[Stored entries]
+ + + +

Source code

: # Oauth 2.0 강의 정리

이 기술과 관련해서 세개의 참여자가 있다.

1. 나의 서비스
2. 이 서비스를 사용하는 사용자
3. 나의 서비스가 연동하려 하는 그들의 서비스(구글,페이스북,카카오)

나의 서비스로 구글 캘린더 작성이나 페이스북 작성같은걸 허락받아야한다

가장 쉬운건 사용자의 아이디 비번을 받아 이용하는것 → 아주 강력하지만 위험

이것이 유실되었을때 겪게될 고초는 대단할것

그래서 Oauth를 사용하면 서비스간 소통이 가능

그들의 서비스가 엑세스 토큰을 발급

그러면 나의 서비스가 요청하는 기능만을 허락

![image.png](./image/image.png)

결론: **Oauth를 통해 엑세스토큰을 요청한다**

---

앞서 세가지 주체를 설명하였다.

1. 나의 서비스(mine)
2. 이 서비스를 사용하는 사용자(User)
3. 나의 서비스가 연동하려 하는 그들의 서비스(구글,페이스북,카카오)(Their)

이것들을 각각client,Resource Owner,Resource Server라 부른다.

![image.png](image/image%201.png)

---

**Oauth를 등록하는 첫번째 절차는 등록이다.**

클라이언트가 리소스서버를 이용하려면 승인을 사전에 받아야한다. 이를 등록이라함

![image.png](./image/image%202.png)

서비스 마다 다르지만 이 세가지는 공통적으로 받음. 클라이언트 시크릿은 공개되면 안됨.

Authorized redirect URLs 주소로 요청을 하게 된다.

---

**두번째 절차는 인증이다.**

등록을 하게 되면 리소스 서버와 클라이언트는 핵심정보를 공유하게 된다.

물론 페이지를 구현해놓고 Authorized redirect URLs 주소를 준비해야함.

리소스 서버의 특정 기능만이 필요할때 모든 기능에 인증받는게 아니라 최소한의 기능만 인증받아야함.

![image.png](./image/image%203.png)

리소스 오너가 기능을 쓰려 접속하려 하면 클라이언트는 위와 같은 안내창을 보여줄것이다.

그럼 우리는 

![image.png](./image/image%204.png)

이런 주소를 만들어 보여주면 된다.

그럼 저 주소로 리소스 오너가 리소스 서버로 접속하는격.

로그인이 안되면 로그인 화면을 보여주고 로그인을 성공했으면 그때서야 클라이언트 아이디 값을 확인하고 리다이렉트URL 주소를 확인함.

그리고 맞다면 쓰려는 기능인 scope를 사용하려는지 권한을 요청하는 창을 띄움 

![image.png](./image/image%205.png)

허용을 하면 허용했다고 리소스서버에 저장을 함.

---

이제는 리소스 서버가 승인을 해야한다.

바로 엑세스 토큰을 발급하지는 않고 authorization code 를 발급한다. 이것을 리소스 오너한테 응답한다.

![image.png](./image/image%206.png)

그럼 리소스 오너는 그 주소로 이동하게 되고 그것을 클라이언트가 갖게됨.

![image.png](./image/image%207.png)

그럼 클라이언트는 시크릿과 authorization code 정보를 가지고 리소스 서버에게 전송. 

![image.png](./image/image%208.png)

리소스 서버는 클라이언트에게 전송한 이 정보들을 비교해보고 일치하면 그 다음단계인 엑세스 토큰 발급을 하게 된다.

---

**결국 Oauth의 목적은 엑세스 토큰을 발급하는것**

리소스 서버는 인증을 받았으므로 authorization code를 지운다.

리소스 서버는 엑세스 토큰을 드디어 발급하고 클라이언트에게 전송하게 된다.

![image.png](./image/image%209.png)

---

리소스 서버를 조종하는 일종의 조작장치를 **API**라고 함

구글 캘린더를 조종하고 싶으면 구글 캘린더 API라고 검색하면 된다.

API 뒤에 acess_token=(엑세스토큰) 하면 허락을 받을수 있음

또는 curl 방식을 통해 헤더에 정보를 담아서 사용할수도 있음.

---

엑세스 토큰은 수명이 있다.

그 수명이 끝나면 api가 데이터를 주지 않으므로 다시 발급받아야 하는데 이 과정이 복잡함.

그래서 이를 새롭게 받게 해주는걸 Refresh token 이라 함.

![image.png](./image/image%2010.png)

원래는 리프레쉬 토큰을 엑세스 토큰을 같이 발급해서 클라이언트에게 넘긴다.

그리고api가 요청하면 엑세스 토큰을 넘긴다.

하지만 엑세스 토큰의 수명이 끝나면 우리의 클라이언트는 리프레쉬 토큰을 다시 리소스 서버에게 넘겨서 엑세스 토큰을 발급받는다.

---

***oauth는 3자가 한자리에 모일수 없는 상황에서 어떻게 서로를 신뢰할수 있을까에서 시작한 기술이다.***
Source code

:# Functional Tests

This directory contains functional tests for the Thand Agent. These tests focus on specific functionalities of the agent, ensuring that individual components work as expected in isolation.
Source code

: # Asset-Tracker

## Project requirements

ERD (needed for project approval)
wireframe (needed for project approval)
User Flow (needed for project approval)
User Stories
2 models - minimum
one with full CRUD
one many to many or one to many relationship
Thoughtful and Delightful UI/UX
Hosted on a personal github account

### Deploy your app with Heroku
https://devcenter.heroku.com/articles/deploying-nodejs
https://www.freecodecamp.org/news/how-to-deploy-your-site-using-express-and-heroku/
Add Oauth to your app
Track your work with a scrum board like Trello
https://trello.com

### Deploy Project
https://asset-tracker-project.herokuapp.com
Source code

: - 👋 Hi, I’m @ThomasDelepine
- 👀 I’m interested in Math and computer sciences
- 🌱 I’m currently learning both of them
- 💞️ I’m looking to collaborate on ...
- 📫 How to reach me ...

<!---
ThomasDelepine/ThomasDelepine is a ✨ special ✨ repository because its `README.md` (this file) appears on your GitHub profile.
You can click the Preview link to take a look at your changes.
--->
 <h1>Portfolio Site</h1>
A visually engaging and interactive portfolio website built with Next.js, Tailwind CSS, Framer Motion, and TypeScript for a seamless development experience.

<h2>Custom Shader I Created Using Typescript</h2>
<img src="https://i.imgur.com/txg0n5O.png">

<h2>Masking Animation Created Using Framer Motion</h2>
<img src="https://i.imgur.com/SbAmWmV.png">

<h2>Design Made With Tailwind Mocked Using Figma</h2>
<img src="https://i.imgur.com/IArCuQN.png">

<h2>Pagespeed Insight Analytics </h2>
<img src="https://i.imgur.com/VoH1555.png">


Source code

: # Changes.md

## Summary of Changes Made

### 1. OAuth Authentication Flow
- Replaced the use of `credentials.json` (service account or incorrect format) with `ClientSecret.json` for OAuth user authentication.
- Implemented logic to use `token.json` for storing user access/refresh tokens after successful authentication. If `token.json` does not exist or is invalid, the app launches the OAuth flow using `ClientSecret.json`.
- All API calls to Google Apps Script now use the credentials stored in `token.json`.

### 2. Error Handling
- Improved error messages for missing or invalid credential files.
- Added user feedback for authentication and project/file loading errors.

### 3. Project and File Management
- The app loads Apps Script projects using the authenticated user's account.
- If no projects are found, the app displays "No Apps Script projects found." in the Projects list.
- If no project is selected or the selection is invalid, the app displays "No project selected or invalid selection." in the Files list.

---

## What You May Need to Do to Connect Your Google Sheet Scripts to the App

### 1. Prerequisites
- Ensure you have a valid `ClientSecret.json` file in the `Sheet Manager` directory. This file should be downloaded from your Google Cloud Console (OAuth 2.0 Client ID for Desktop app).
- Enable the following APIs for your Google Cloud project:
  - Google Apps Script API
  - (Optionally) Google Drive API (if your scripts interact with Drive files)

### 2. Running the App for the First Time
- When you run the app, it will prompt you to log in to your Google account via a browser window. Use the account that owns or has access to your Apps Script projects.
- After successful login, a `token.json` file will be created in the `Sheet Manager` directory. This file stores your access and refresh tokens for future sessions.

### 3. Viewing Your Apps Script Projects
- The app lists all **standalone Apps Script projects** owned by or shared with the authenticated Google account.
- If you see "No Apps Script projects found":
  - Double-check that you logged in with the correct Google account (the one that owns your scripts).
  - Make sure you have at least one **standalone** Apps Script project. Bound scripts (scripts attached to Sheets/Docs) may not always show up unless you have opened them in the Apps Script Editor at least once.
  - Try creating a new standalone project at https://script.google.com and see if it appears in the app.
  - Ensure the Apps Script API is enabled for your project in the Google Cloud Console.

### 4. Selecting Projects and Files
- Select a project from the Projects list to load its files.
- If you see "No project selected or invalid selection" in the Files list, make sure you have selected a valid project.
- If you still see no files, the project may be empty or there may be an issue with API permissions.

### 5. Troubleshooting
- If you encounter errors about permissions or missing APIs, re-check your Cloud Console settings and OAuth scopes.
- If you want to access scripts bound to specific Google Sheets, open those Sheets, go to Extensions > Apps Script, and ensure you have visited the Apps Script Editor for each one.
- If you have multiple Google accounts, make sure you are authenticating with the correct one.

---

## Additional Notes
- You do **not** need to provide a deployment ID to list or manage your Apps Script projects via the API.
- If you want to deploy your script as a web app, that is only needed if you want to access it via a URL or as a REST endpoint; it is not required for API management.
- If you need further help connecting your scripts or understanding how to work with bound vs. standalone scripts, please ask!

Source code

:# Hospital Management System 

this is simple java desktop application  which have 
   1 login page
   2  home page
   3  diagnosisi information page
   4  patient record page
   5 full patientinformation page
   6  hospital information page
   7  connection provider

+ + + +

WHAT IS REQUIRED:
Given the data above, which lines hold the string "서버에게"? Return them.

WORKED SOLUTION:
그럼 클라이언트는 시크릿과 authorization code 정보를 가지고 리소스 서버에게 전송. 
하지만 엑세스 토큰의 수명이 끝나면 우리의 클라이언트는 리프레쉬 토큰을 다시 리소스 서버에게 넘겨서 엑세스 토큰을 발급받는다.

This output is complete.